Lots of definitions flying around. People are answering entirely seperate questions. Like, some people here deny "determinism", when they merely seem to be denying a supernatural, essentially human, being is controlling everything.
What does that have to do with determinism? The being's actions could be "random", AKA "undetermined".
Again, it seems determinism and randomness depend on the point of view, and aren't present within the object itself.
I think humans like to think we are more significant than we really are..
Do you literally mean we are smaller/have less of an impact on the universe?
It's just, significance seems made up by humans. For some arbitrary reason, humans assume the larger thing is more significant than the smaller thing.
Like, adding something large to a scenario of small things, somehow makes the small things less significant?

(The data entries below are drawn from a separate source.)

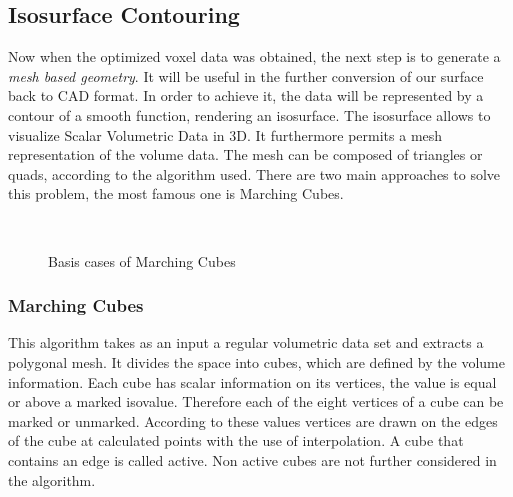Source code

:\subsection{Isosurface Contouring}
Now when the optimized voxel data was obtained, the next step is to generate a \emph{mesh based
geometry}. It will be useful in the further conversion of our surface back to CAD format. In order to achieve it, the
data will be represented by a contour of a smooth function, rendering an isosurface. The
isosurface allows to visualize Scalar Volumetric Data in 3D. It furthermore permits a mesh
representation of the volume data. The mesh can be composed of triangles or quads, according
to the algorithm used. There are two main approaches to solve this problem, the most
famous one is Marching Cubes.

\begin{figure}
\centering
   \\
   \caption{Basis cases of Marching Cubes}
\end{figure}

\subsubsection{Marching Cubes} 

This algorithm takes as an input a regular volumetric data set and extracts a polygonal mesh. It
divides the space into cubes, which are defined by the volume information. Each cube has scalar
information on its vertices, the value is equal or above a marked isovalue. Therefore each of the
eight vertices of a cube can be marked or unmarked. According to these values vertices are drawn
on the edges of the cube at calculated points with the use of interpolation. A cube that contains
an edge is called active. Non active cubes are not further considered in the algorithm.

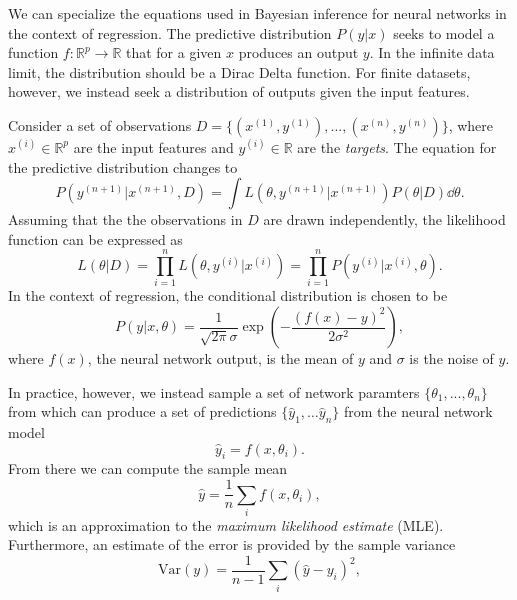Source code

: We can specialize the equations used in Bayesian inference for neural networks in the context of regression.
The predictive distribution $P(y|x)$ seeks to model a function $f : \mathbb{R}^p \to \mathbb{R}$ that for a given $x$ produces an output $y$. In the infinite data limit, the distribution should be a Dirac Delta function. For finite datasets, however, we instead seek a distribution of outputs given the input features.

Consider a set of observations $D = \{(x^{(1)}, y^{(1)}), ..., (x^{(n)}, y^{(n)})\}$, where $x^{(i)} \in \mathbb{R}^p$ are the input features and $y^{(i)} \in \mathbb{R}$ are the \textit{targets}. The equation for the predictive distribution changes to
\begin{equation}
  P(y^{(n+1)}|x^{(n+1)}, D) = \int L(\theta, y^{(n+1)}|x^{(n+1)})P(\theta|D)\dd \theta.
\end{equation}
Assuming that the the observations in $D$ are drawn independently, the likelihood function can be expressed as
\begin{equation}
  L(\theta|D) = \prod_{i=1}^n L(\theta, y^{(i)}|x^{(i)}) = \prod_{i=1}^n P(y^{(i)}|x^{(i)}, \theta).
\end{equation}
In the context of regression, the conditional distribution is chosen to be
\begin{equation}
  P(y|x, \theta) = \frac{1}{\sqrt{2\pi}\sigma}\exp\left(-\frac{(f(x) - y)^2}{2\sigma^2}\right),
\end{equation}
where $f(x)$, the neural network output, is the mean of $y$ and $\sigma$ is the noise of $y$.

In practice, however, we instead sample a set of network paramters $\{\theta_1, ..., \theta_n\}$ from which can produce a set of predictions $\{\hat{y}_1,\ldots \hat{y}_n\}$ from the neural network model 
\begin{equation}
  \hat{y}_i = f(x, \theta_i).
\end{equation}
From there we can compute the sample mean
\begin{equation}
  \hat{y} = \frac{1}{n}\sum_i f(x, \theta_i),
\end{equation}
which is an approximation to the \textit{maximum likelihood estimate} (MLE). Furthermore, an estimate of the error is provided by the sample variance
\begin{equation}
  \text{Var} (y) = \frac{1}{n-1}\sum_i (\hat{y} - y_i)^2,
\end{equation}


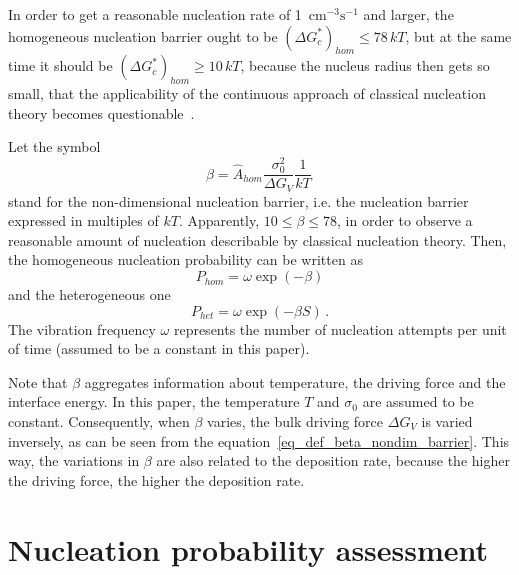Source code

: In order to get a reasonable nucleation rate of 1~$\mathrm{cm^{-3}s^{-1}}$ and larger, the homogeneous nucleation barrier ought to be $(\Delta G_c^*)_{hom}\leq78\,kT$, but at the same time it should be $(\Delta G_c^*)_{hom}\geq10\,kT$, because the nucleus radius then gets so small, that the applicability of the continuous approach of classical nucleation theory becomes questionable~\cite[pp.195]{Porter2009}. 

Let the symbol 
\begin{equation}\label{eq_def_beta_nondim_barrier}
	\beta = \hat{A}_{hom}\frac{\sigma_0^2}{\Delta G_V}\frac{1}{kT}\,
\end{equation}
stand for the non-dimensional nucleation barrier, i.e. the nucleation barrier expressed in multiples of $kT$. Apparently, $10\leq\beta\leq78$, in order to observe a reasonable amount of nucleation describable by classical nucleation theory. Then, the homogeneous nucleation probability can be written as
\begin{equation}
	P_{hom} = \omega\exp(-\beta)
\end{equation}
and the heterogeneous one
\begin{equation}
	P_{het} = \omega\exp(-\beta S) \,.
\end{equation}
The vibration frequency $\omega$ represents the number of nucleation attempts per unit of time (assumed to be a constant in this paper).

Note that $\beta$ aggregates information about temperature, the driving force and the interface energy. In this paper, the temperature $T$ and $\sigma_0$ are assumed to be constant. Consequently, when $\beta$ varies, the bulk driving force $\Delta G_V$ is varied inversely, as can be seen from the equation~\eqref{eq_def_beta_nondim_barrier}. This way, the variations in $\beta$ are also related to the deposition rate, because the higher the driving force, the higher the deposition rate.    

\section{Nucleation probability assessment} \label{sec_NPA}
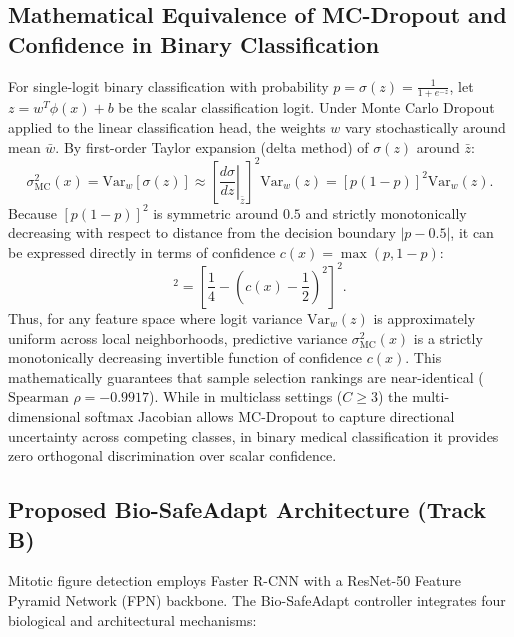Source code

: \documentclass[conference]{IEEEtran}
\begin{document}
\subsection{Mathematical Equivalence of MC-Dropout and Confidence in Binary Classification}
For single-logit binary classification with probability $p = \sigma(z) = \frac{1}{1 + e^{-z}}$, let $z = w^T \phi(x) + b$ be the scalar classification logit. Under Monte Carlo Dropout applied to the linear classification head, the weights $w$ vary stochastically around mean $\bar{w}$. By first-order Taylor expansion (delta method) of $\sigma(z)$ around $\bar{z}$:
\begin{equation}
    \sigma^2_{\text{MC}}(x) = \text{Var}_w[\sigma(z)] \approx \left[\left.\frac{d\sigma}{dz}\right|_{\bar{z}}\right]^2 \text{Var}_w(z) = [p(1-p)]^2 \text{Var}_w(z).
\end{equation}
Because $[p(1-p)]^2$ is symmetric around $0.5$ and strictly monotonically decreasing with respect to distance from the decision boundary $|p - 0.5|$, it can be expressed directly in terms of confidence $c(x) = \max(p, 1-p)$:
\begin{equation}
    [p(1-p)]^2 = \left[ \frac{1}{4} - \left(c(x) - \frac{1}{2}\right)^2 \right]^2.
\end{equation}
Thus, for any feature space where logit variance $\text{Var}_w(z)$ is approximately uniform across local neighborhoods, predictive variance $\sigma^2_{\text{MC}}(x)$ is a strictly monotonically decreasing invertible function of confidence $c(x)$. This mathematically guarantees that sample selection rankings are near-identical ($\text{Spearman } \rho = -0.9917$). While in multiclass settings ($C \ge 3$) the multi-dimensional softmax Jacobian allows MC-Dropout to capture directional uncertainty across competing classes, in binary medical classification it provides zero orthogonal discrimination over scalar confidence.

\subsection{Proposed Bio-SafeAdapt Architecture (Track B)}
Mitotic figure detection employs Faster R-CNN with a ResNet-50 Feature Pyramid Network (FPN) backbone. The Bio-SafeAdapt controller integrates four biological and architectural mechanisms:
\end{document}
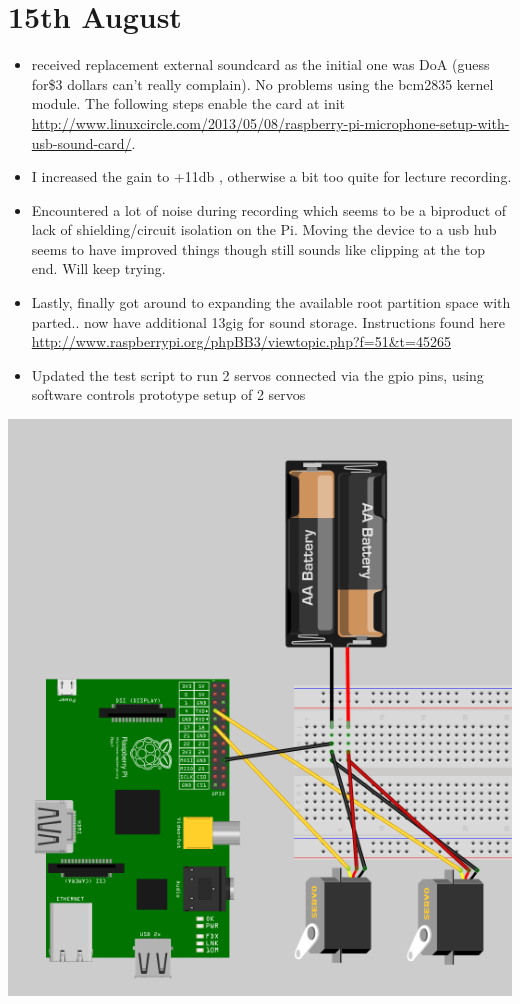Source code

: \section*{15th August}

\begin{itemize}
  \item received replacement external soundcard as the initial one was DoA (guess for\$3 dollars can't really complain). No problems using the bcm2835 kernel module. The following steps enable the card at init \url{http://www.linuxcircle.com/2013/05/08/raspberry-pi-microphone-setup-with-usb-sound-card/}.
  \item I increased the gain to +11db , otherwise a bit too quite for lecture recording.
  \item Encountered a lot of noise during recording which seems to be a biproduct of lack of shielding/circuit isolation on the Pi. Moving the device to a usb hub seems to have improved things though still sounds like clipping at the top end. Will keep trying.
  \item Lastly, finally got around to expanding the available root partition space with parted.. now have additional 13gig for sound storage. Instructions found here \url{http://www.raspberrypi.org/phpBB3/viewtopic.php?f=51&t=45265}
  \item Updated the test script to run 2 servos connected via the gpio pins, using software controls
prototype setup of 2 servos
\end{itemize}


\includegraphics[width=\textwidth]{graphs/proto2.png}

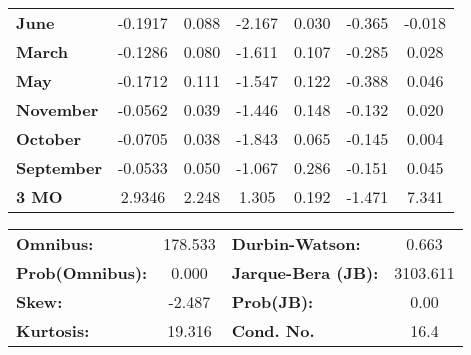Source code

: \begin{center}
\begin{tabular}{lcccccc}
\textbf{June}      &      -0.1917  &        0.088     &    -2.167  &         0.030        &       -0.365    &       -0.018     \\
\textbf{March}     &      -0.1286  &        0.080     &    -1.611  &         0.107        &       -0.285    &        0.028     \\
\textbf{May}       &      -0.1712  &        0.111     &    -1.547  &         0.122        &       -0.388    &        0.046     \\
\textbf{November}  &      -0.0562  &        0.039     &    -1.446  &         0.148        &       -0.132    &        0.020     \\
\textbf{October}   &      -0.0705  &        0.038     &    -1.843  &         0.065        &       -0.145    &        0.004     \\
\textbf{September} &      -0.0533  &        0.050     &    -1.067  &         0.286        &       -0.151    &        0.045     \\
\textbf{3 MO}      &       2.9346  &        2.248     &     1.305  &         0.192        &       -1.471    &        7.341     \\
\bottomrule
\end{tabular}
\begin{tabular}{lclc}
\textbf{Omnibus:}       & 178.533 & \textbf{  Durbin-Watson:     } &    0.663  \\
\textbf{Prob(Omnibus):} &   0.000 & \textbf{  Jarque-Bera (JB):  } & 3103.611  \\
\textbf{Skew:}          &  -2.487 & \textbf{  Prob(JB):          } &     0.00  \\
\textbf{Kurtosis:}      &  19.316 & \textbf{  Cond. No.          } &     16.4  \\
\bottomrule
\end{tabular}
\end{center}

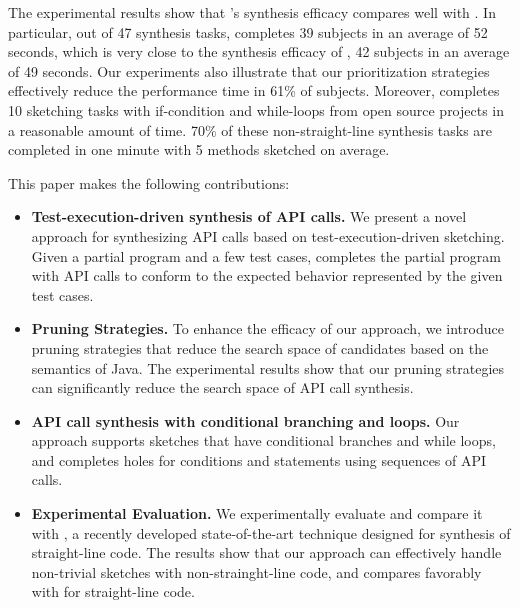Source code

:  The experimental results show that \tool's synthesis efficacy compares well with \spt. In particular, out of 47 synthesis tasks, \tool completes 39 subjects in an average of 52 seconds, which is very close to the synthesis efficacy of \spt, 42 subjects in an average of 49 seconds.  Our experiments also  illustrate that our prioritization strategies effectively reduce the performance time in 61\% of subjects. Moreover, \tool completes 10 sketching tasks with if-condition and while-loops from open source projects in a reasonable amount of time. 70\% of these non-straight-line synthesis tasks are completed in one minute with 5 methods sketched on average.  


 This paper makes the following contributions:
 
 \begin{itemize}
 \item \textbf{Test-execution-driven synthesis of API calls.}  We
   present a novel approach for synthesizing API calls based on
   test-execution-driven sketching. Given a partial program and a few
   test cases, \tool completes the partial program with API calls to
   conform to the expected behavior represented by the given test
   cases.
 \item \textbf{Pruning Strategies.  }  To enhance the efficacy of our
   approach, we introduce pruning strategies that reduce the search
   space of candidates based on the semantics of Java.  The
   experimental results show that our pruning strategies can
   significantly reduce the search space of API call synthesis.
 \item \textbf{API call synthesis with conditional branching and
   loops.  }  Our approach supports sketches that have conditional
   branches and while loops, and completes holes for conditions and
   statements using sequences of API calls.  
 \item \textbf{Experimental Evaluation.  }  We experimentally evaluate
   \tool and compare it with \spt, a recently developed
   state-of-the-art technique designed for synthesis of straight-line
   code. The results show that our approach can effectively handle
   non-trivial sketches with non-strainght-line code, and compares
   favorably with \spt for straight-line code.
  \end{itemize}









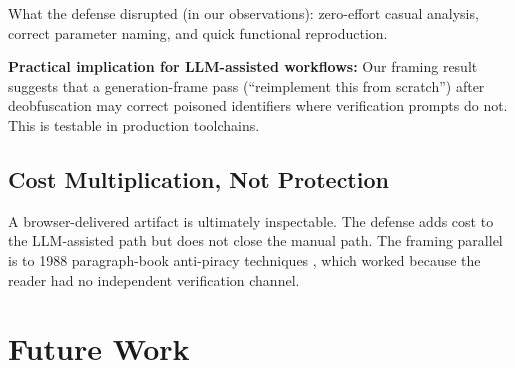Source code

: \documentclass[11pt]{article}
\begin{document}
What the defense disrupted (in our observations): zero-effort casual
analysis, correct parameter naming, and quick functional reproduction.

\textbf{Practical implication for LLM-assisted workflows:} Our framing
result suggests that a generation-frame pass (``reimplement this from
scratch'') after deobfuscation may correct poisoned identifiers where
verification prompts do not. This is testable in production toolchains.

\subsection{Cost Multiplication, Not Protection}

A browser-delivered artifact is ultimately inspectable. The defense
adds cost to the LLM-assisted path but does not close the manual
path. The framing parallel is to 1988 paragraph-book anti-piracy
techniques \cite{sentinel1988,wasteland2016}, which worked because the reader had no independent
verification channel.

\section{Future Work}
\end{document}
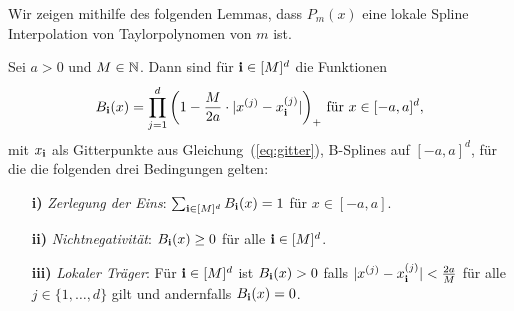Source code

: Wir zeigen mithilfe des folgenden Lemmas, dass $P_m(x)$ eine lokale Spline Interpolation von Taylorpolynomen von $m$ ist.
\begin{lem}
\label{lem:loccon}
Sei $a >0$ und $M \in \mathbb{N}$. Dann sind für $\mathbf{i} \in [M]^d$ die Funktionen 
$$B_{\mathbf{i}}(x) = \prod_{j = 1}^{d} \bigg(1 - \frac{M}{2a} \cdot |x^{(j)} - x_{\mathbf{i}}^{(j)}|\bigg)_+ \text{ für } x \in [-a, a]^d,$$
mit $x_{\mathbf{i}}$ als Gitterpunkte aus Gleichung~(\ref{eq:gitter}), B-Splines auf $[-a, a]^d$, für die die folgenden drei Bedingungen gelten:
\begin{itemize}
\item[\textbf{i)}] \emph{Zerlegung der Eins}: $\sum_{\mathbf{i} \in [M]^d} B_{\mathbf{i}}(x) = 1$ für $x \in [-a, a]$.
\item[\textbf{ii)}] \emph{Nichtnegativität}: $B_{\mathbf{i}}(x) \geq 0$ für alle $\mathbf{i} \in [M]^d$.
\item[\textbf{iii)}] \emph{Lokaler Träger}: Für $\mathbf{i} \in [M]^d$ ist $B_{\mathbf{i}}(x) > 0$ falls $|x^{(j)} - x_{\mathbf{i}}^{(j)}| < \frac{2a}{M}$ für alle $j \in \{1,\dots,d\}$ gilt und andernfalls $B_{\mathbf{i}}(x) = 0$.
\end{itemize}
\end{lem}
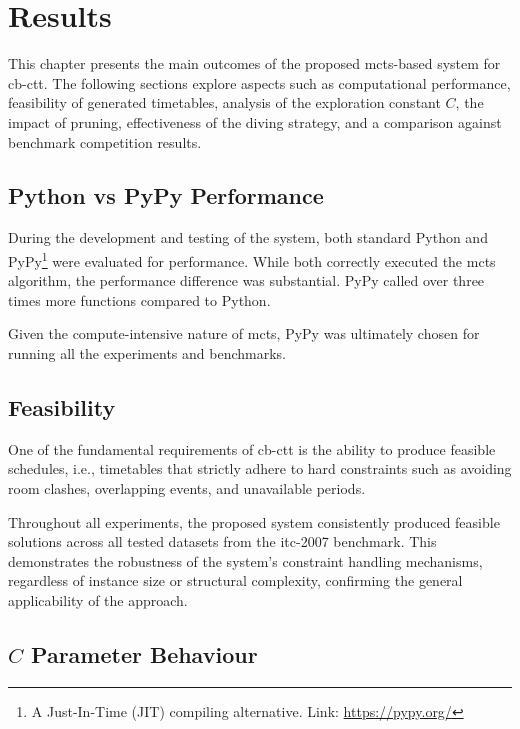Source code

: \chapter{Results}

\label{Results}

This chapter presents the main outcomes of the proposed \ac{mcts}-based system for \ac{cb-ctt}. The following sections explore aspects such as computational performance, feasibility of generated timetables, analysis of the exploration constant \(C\), the impact of pruning, effectiveness of the diving strategy, and a comparison against benchmark competition results.

\section{Python vs PyPy Performance}

During the development and testing of the system, both standard Python and PyPy\footnote{A Just-In-Time (JIT) compiling alternative. Link: \url{https://pypy.org/}} were evaluated for performance. While both correctly executed the \ac{mcts} algorithm, the performance difference was substantial. PyPy called over three times more functions compared to Python.

Given the compute-intensive nature of \ac{mcts}, PyPy was ultimately chosen for running all the experiments and benchmarks.

\section{Feasibility}

One of the fundamental requirements of \ac{cb-ctt} is the ability to produce feasible schedules, i.e., timetables that strictly adhere to hard constraints such as avoiding room clashes, overlapping events, and unavailable periods.

Throughout all experiments, the proposed system consistently produced feasible solutions across all tested datasets from the \ac{itc-2007} benchmark. This demonstrates the robustness of the system's constraint handling mechanisms, regardless of instance size or structural complexity, confirming the general applicability of the approach.

\section{\(C\) Parameter Behaviour}

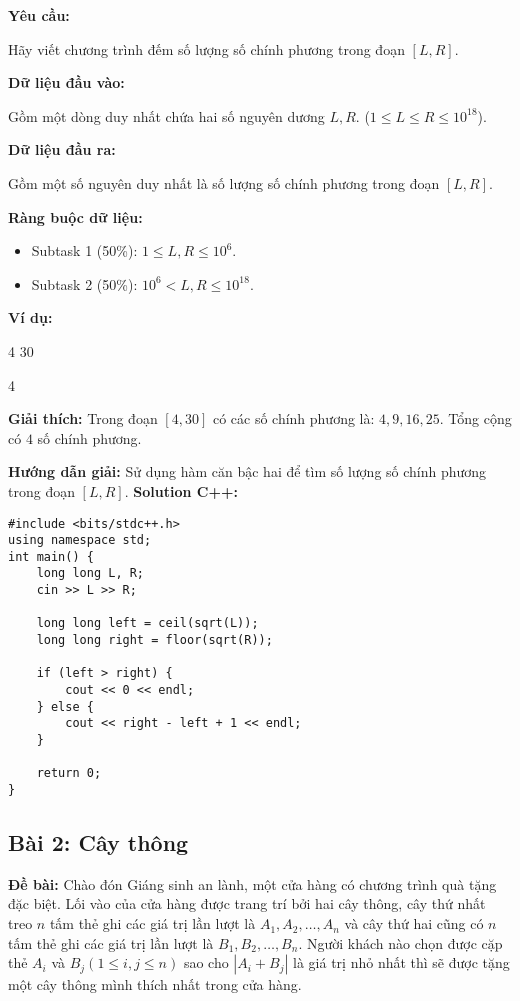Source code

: \documentclass[12pt]{scrartcl}  %
\begin{document}
\textbf{Yêu cầu:}

Hãy viết chương trình đếm số lượng số chính phương trong đoạn $[L, R]$.

\textbf{Dữ liệu đầu vào:}

Gồm một dòng duy nhất chứa hai số nguyên dương $L, R$. ($1 \leq L \leq R \leq 10^{18}$).

\textbf{Dữ liệu đầu ra:}

Gồm một số nguyên duy nhất là số lượng số chính phương trong đoạn $[L, R]$.

\textbf{Ràng buộc dữ liệu:}

\begin{itemize}
    \item Subtask 1 (50\%): $1 \leq L, R \leq 10^6$.
    \item Subtask 2 (50\%): $10^6 < L, R \leq 10^{18}$.
\end{itemize}

\textbf{Ví dụ:}
\begin{tcolorbox}[colback=gray!5!white, colframe=blue!50!black, title=Input]
4 30
\end{tcolorbox}
\begin{tcolorbox}[colback=gray!5!white, colframe=green!50!black, title=Output]
4
\end{tcolorbox}

\textbf{Giải thích:}
Trong đoạn $[4, 30]$ có các số chính phương là: $4, 9, 16, 25$. Tổng cộng có $4$ số chính phương.

\textbf{Hướng dẫn giải:}
Sử dụng hàm căn bậc hai để tìm số lượng số chính phương trong đoạn $[L, R]$.
\textbf{Solution C++:}
\begin{lstlisting}
#include <bits/stdc++.h>
using namespace std;
int main() {
    long long L, R;
    cin >> L >> R;
    
    long long left = ceil(sqrt(L));
    long long right = floor(sqrt(R));
    
    if (left > right) {
        cout << 0 << endl;
    } else {
        cout << right - left + 1 << endl;
    }
    
    return 0;
}
\end{lstlisting}

\subsection{Bài 2: Cây thông}

\textbf{Đề bài:}
Chào đón Giáng sinh an lành, một cửa hàng có chương trình quà tặng đặc biệt. Lối vào của cửa hàng được trang trí bởi hai cây thông, cây thứ nhất treo $n$ tấm thẻ ghi các giá trị lần lượt là $A_1, A_2, \ldots, A_n$ và cây thứ hai cũng có $n$ tấm thẻ ghi các giá trị lần lượt là $B_1, B_2, \ldots, B_n$. Người khách nào chọn được cặp thẻ $A_i$ và $B_j (1 \leq i,j \leq n)$ sao cho $|A_i + B_j|$ là giá trị nhỏ nhất thì sẽ được tặng một cây thông mình thích nhất trong cửa hàng. 
\end{document}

Their impact hasn't lessened, just scaled down when the human focuses on the larger (more dangerous) thing, instinctively.
Significance seems entirely subjective to me.
Give me a single compelling reason to believe that a person with any given person's precise biological being and precise experiences in life should make any decisions contrary to the ones that said hypothetical person makes.
As extra homework, give me a single reason to believe that, should "other decisions" be hypothetically possible to members of our species, why it should matter to any hypothetical member of any hypothetical species living within our universe of uni-lateral time.
What exactly are you trying to say?
There is a future, granted. That future will happen, granted. How does that effect your definitions of determined/undetermined, random/unrandom?
Possibilities are an expression of ignorance. No-one, who's actually thought about it, will suggest that possibilities are anything other than a list of all scenarios we have not ruled out, when trying to decipher what will actually occur. They are simply a matter of knowledge. More precisely, predictability.
It's a similar case with "shoulds", which share a lot with "coulds".
EDIT: I'd add to Mycroft's post "give me a single definition of "free will", that is actually coherent". Freedom is very vague, as a physical property.